И вот что говорит тот же автор о «музыкальном пространстве»:
«Западная классическая музыка обращала все свое внимание на структуру музыки, на то, что называют музыкальной формой. Полностью пренебрегали изучением законов звуковой энергии, проникновением в языковые средства реального звукового бытия. Развивались по большей части роскошные абстрактные системы, не воплощавшие в музыке звуковых явлений реального мира. Потому-то музыканты Востока часто говорят, что наша музыка есть музыка пробелов, дырявая музыка. Наши ноты, по их словам, пограничные знаки интервалов, между ними пустота пропасти. Мелодии прыгают от края одной пропасти к краю другой, не текут, не скользят. Они едва касаются живительной почвы. Это музыка мумий, заспиртованных натуралий, искусно набитых чучел — они могут казаться живыми, но на самом деле они безжизненны и недвижимы. Внутреннее ее пространство — пустота. Звуковые реалии мертвы, потому что не наполнены звуковой энергией, звуковой кровью. Только кожа да кости. Мы называем их «чистыми» звуками. Да, они настолько чисты, так безгрешны, что от них никогда не будет никакого беспокойства — истинный религиозный идеал: певцы Сикстинской капеллы, мужчины, лишенные репродуктивной способности. Вот он, символ европейской музыки, чистой музыки».
«Но теперь, с появлением так называемой атональности, со все расширяющимся претворением в жизнь того, о чем сказал Варез — «Музыка должна звучать», того, что является не чем иным, как подлинным выражением переживания живого человеческого существа, — мы медленно и нерешительно приходим, вопреки европейским реакционерам от музыки, именующим себя неоклассиками, к новому восприятию музыки, основанному на ощущении звуковой полноты, к тому, что русские назвали «пансоноризмом», а мы несколькими годами раньше «звукоплеромой»; ее и пытается осуществить Генри Коуэлл при помощи придуманных им «звуковых кластеров».
С особенной выразительностью в этом исследовании музыкального пространства говорится о звуке. «Каждый дошедший до нашего уха звук представляет собой сложную сущность, состоящую из разных элементов, расположенных в том или ином порядке и связанных между собою известными отношениями. Другими словами, звук — это молекула музыки и как молекула может быть расщеплен на атомы и электроны, которые в конечном счете можно представить себе как волны всепроникающих излучений звуковой энергии, пронизывающих все мироздание. Они подобны недавно открытым космическим лучам; профессор Милликен дал им достаточно занимательное определение: родовые крики простых элементов — гелия, кислорода, кремния, железа».
Но музыка ли это? Такой вопрос неизбежно возникает, когда речь заходит о Варезе.
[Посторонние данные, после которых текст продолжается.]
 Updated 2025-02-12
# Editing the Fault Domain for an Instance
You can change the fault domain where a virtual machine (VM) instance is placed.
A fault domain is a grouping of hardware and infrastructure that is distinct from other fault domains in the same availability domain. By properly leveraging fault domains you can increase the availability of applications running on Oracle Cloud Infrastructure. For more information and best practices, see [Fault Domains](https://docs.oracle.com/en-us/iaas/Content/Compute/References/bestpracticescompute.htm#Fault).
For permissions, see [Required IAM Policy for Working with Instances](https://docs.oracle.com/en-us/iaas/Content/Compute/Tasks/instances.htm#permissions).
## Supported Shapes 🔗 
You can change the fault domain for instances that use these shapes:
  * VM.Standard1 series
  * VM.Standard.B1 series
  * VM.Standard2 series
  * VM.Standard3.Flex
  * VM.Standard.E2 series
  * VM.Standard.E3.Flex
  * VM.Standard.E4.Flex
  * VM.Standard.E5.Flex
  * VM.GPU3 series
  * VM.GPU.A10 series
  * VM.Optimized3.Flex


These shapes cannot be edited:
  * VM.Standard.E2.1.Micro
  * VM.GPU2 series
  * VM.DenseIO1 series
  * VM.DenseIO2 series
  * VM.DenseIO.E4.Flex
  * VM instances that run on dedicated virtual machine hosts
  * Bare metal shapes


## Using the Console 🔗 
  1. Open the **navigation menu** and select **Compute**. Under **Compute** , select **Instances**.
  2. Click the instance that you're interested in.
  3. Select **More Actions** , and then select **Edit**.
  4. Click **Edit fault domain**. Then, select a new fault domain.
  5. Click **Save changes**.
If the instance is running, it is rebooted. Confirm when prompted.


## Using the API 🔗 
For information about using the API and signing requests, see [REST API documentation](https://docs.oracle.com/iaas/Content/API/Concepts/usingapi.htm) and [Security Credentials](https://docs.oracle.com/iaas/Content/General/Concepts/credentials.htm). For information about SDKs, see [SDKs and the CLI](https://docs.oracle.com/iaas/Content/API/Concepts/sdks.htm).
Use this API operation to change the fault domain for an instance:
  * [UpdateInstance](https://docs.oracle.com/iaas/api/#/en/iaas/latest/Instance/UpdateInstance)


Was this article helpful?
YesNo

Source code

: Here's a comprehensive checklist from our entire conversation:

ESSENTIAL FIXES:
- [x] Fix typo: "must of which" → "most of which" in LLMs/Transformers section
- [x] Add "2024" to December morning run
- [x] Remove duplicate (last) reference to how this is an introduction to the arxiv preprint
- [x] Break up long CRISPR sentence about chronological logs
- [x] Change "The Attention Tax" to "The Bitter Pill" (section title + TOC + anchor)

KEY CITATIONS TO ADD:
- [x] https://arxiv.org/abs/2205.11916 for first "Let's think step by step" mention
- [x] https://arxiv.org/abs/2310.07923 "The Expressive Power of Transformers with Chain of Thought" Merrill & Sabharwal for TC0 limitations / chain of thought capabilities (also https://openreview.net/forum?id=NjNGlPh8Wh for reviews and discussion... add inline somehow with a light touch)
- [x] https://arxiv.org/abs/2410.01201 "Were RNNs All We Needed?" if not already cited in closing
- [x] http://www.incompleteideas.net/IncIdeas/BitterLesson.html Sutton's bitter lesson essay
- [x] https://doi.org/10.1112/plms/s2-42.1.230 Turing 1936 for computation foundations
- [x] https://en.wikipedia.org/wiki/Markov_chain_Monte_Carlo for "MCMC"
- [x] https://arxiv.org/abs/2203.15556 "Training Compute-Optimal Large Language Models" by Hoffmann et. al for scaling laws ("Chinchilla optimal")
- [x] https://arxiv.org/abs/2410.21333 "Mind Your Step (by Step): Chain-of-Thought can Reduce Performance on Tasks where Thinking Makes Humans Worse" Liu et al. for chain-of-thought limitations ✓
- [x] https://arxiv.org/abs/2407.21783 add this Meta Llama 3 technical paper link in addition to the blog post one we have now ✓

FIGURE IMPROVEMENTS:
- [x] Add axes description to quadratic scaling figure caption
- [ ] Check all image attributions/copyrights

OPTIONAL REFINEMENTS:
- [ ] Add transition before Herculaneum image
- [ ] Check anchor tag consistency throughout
Он уходит от этого вопроса таким манером — цитата взята из его недавней статьи «Организованный звук для звукового фильма».
«Поскольку содержание термина «музыка», как мне кажется, постепенно сужается, я предпочитаю обходиться выражением «организованный звук» и уклоняюсь таким образом от надоевшего вопроса: «Но музыка ли это?» «Организованный звук» мне представляется более подходящим термином, схватывающим двойственность музыки как искусства-науки, со всеми последними лабораторными открытиями, позволяющими нам надеяться на безусловное высвобождение музыки, равно как и на безоговорочное признание моей собственной работы как отвечающей требованиям прогресса».